CMOS-Compatible Protonic Three-Terminal Memristor for Analog Synapse in Neuromorphic Computing.

All-solid-state inorganic hydrogen-based three-terminal memristors (H-3TMs) suffer from poor retention, susceptibility to humidity and temperature, and the reliance on wet chemistry during fabrication, hindering their manufacturability within existing foundry processes. To address these, this study presents a CMOS-compatible H-3TM based on reversible intercalation and extraction of protons between the SiN_x electrolyte and WO_x channel. The protons are introduced via a straightforward hydrogen plasma treatment, promoting a compatible fabrication process with back-end-of-line integration.
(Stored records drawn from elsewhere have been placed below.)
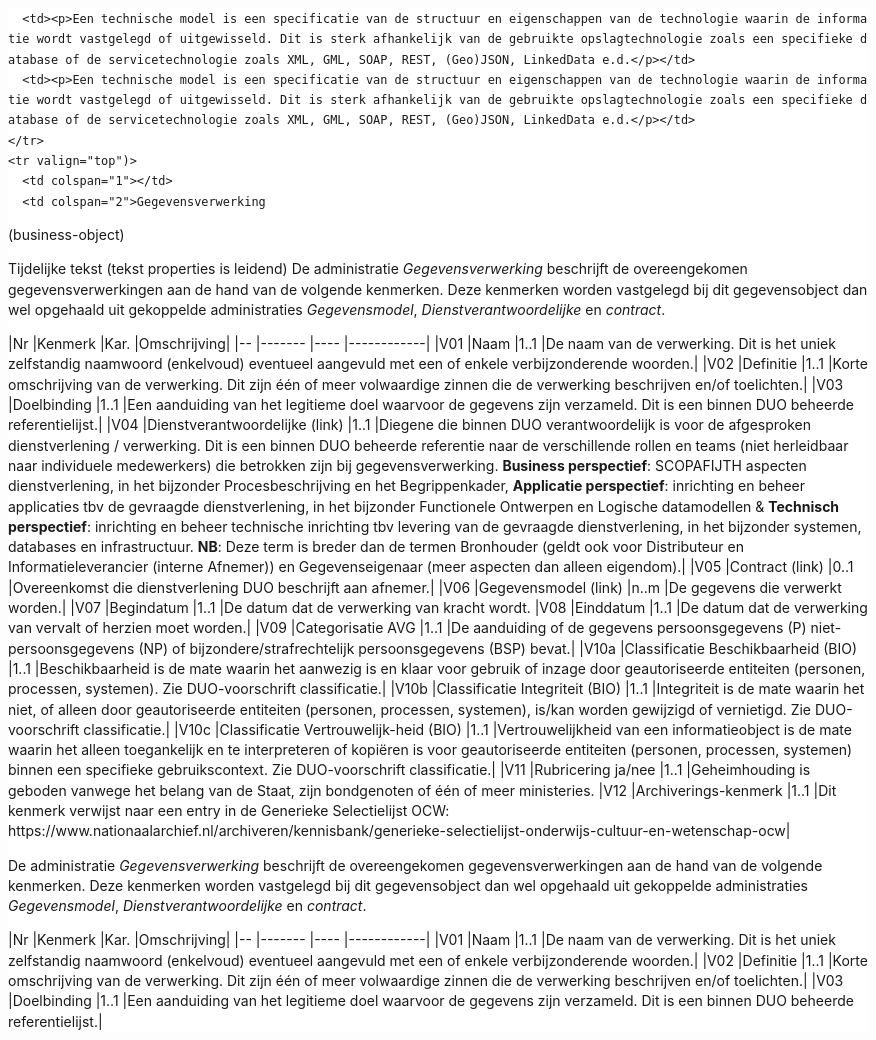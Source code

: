       <td><p>Een technische model is een specificatie van de structuur en eigenschappen van de technologie waarin de informatie wordt vastgelegd of uitgewisseld. Dit is sterk afhankelijk van de gebruikte opslagtechnologie zoals een specifieke database of de servicetechnologie zoals XML, GML, SOAP, REST, (Geo)JSON, LinkedData e.d.</p></td>
      <td><p>Een technische model is een specificatie van de structuur en eigenschappen van de technologie waarin de informatie wordt vastgelegd of uitgewisseld. Dit is sterk afhankelijk van de gebruikte opslagtechnologie zoals een specifieke database of de servicetechnologie zoals XML, GML, SOAP, REST, (Geo)JSON, LinkedData e.d.</p></td>
    </tr>
    <tr valign="top")>
      <td colspan="1"></td>
      <td colspan="2">Gegevensverwerking 
(business-object)</td>
      <td><p>Tijdelijke tekst (tekst properties is leidend) 
De administratie <em>Gegevensverwerking</em> beschrijft de overeengekomen gegevensverwerkingen aan de hand van de volgende kenmerken. Deze kenmerken worden vastgelegd bij dit gegevensobject dan wel opgehaald uit gekoppelde administraties <em>Gegevensmodel</em>, <em>Dienstverantwoordelijke</em> en <em>contract</em>.</p>
<p>|Nr    |Kenmerk    |Kar.   |Omschrijving|
|--    |-------    |----   |------------|
|V01    |Naam   |1..1   |De naam van de verwerking. Dit is het uniek zelfstandig naamwoord (enkelvoud) eventueel aangevuld met een of enkele verbijzonderende woorden.|
|V02    |Definitie  |1..1   |Korte omschrijving van de verwerking. Dit zijn één of meer volwaardige zinnen die de verwerking beschrijven en/of toelichten.| 
|V03    |Doelbinding    |1..1   |Een aanduiding van het legitieme doel waarvoor de gegevens zijn verzameld. Dit is een binnen DUO beheerde referentielijst.|
|V04    |Dienstverantwoordelijke (link) |1..1   |Diegene die binnen DUO verantwoordelijk is voor de afgesproken dienstverlening / verwerking. Dit is een binnen DUO beheerde referentie naar de verschillende rollen en teams (niet herleidbaar naar individuele medewerkers) die betrokken zijn bij gegevensverwerking. <strong>Business perspectief</strong>: SCOPAFIJTH aspecten dienstverlening, in het bijzonder Procesbeschrijving en het Begrippenkader, <strong>Applicatie perspectief</strong>: inrichting en beheer applicaties tbv de gevraagde dienstverlening, in het bijzonder Functionele Ontwerpen en Logische datamodellen &amp; <strong>Technisch perspectief</strong>: inrichting en beheer technische inrichting tbv levering van de gevraagde dienstverlening, in het bijzonder systemen, databases en infrastructuur. <strong>NB</strong>: Deze term is breder dan de termen Bronhouder (geldt ook voor Distributeur en Informatieleverancier (interne Afnemer)) en Gegevenseigenaar (meer aspecten dan alleen eigendom).|
|V05    |Contract (link)    |0..1   |Overeenkomst die dienstverlening DUO beschrijft aan afnemer.|
|V06    |Gegevensmodel (link)   |n..m   |De gegevens die verwerkt worden.| 
|V07    |Begindatum |1..1   |De datum dat de verwerking van kracht wordt.
|V08    |Einddatum  |1..1   |De datum dat de verwerking van vervalt of herzien moet worden.|
|V09    |Categorisatie AVG  |1..1   |De aanduiding of de gegevens persoonsgegevens (P) niet-persoonsgegevens (NP) of bijzondere/strafrechtelijk persoonsgegevens (BSP) bevat.|
|V10a    |Classificatie Beschikbaarheid (BIO)    |1..1   |Beschikbaarheid is de mate waarin het aanwezig is en klaar voor gebruik of inzage door geautoriseerde entiteiten (personen, processen, systemen). Zie DUO-voorschrift classificatie.|
|V10b    |Classificatie Integriteit (BIO)    |1..1   |Integriteit is de mate waarin het niet, of alleen door geautoriseerde entiteiten (personen, processen, systemen), is/kan worden gewijzigd of vernietigd. Zie DUO-voorschrift classificatie.|
|V10c    |Classificatie Vertrouwelijk-heid (BIO) |1..1   |Vertrouwelijkheid van een informatieobject is de mate waarin het alleen toegankelijk en te interpreteren of kopiëren is voor geautoriseerde entiteiten (personen, processen, systemen) binnen een specifieke gebruikscontext. Zie DUO-voorschrift classificatie.|
|V11    |Rubricering ja/nee |1..1   |Geheimhouding is geboden vanwege het belang van de Staat, zijn bondgenoten of één of meer ministeries.
|V12    |Archiverings-kenmerk |1..1 |Dit kenmerk verwijst naar een entry in de Generieke Selectielijst OCW: https://www.nationaalarchief.nl/archiveren/kennisbank/generieke-selectielijst-onderwijs-cultuur-en-wetenschap-ocw|</p></td>
      <td><p>De administratie <em>Gegevensverwerking</em> beschrijft de overeengekomen gegevensverwerkingen aan de hand van de volgende kenmerken. Deze kenmerken worden vastgelegd bij dit gegevensobject dan wel opgehaald uit gekoppelde administraties <em>Gegevensmodel</em>, <em>Dienstverantwoordelijke</em> en <em>contract</em>.</p>
<p>|Nr    |Kenmerk    |Kar.   |Omschrijving|
|--    |-------    |----   |------------|
|V01    |Naam   |1..1   |De naam van de verwerking. Dit is het uniek zelfstandig naamwoord (enkelvoud) eventueel aangevuld met een of enkele verbijzonderende woorden.|
|V02    |Definitie  |1..1   |Korte omschrijving van de verwerking. Dit zijn één of meer volwaardige zinnen die de verwerking beschrijven en/of toelichten.| 
|V03    |Doelbinding    |1..1   |Een aanduiding van het legitieme doel waarvoor de gegevens zijn verzameld. Dit is een binnen DUO beheerde referentielijst.|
Experimental and simulation results indicate that the low proton transport tendency across the electrolyte/channel interface without an external electric field contributes to high retention performance. Furthermore, the device demonstrates linear potentiation and depression, 512 conductance states with a dynamic range of ≈40, low energy operation (≈73 fJ per write), and excellent overall device-to-device variation. Its analog properties are evaluated under the training and inference framework of MNIST and Fashion-MNIST datasets. The device achieved training and inference accuracies only 0.4% and 0.3% below the ideal benchmark on the F-MNIST dataset. This work offers a rational approach for future artificial synaptic device design and fabrication.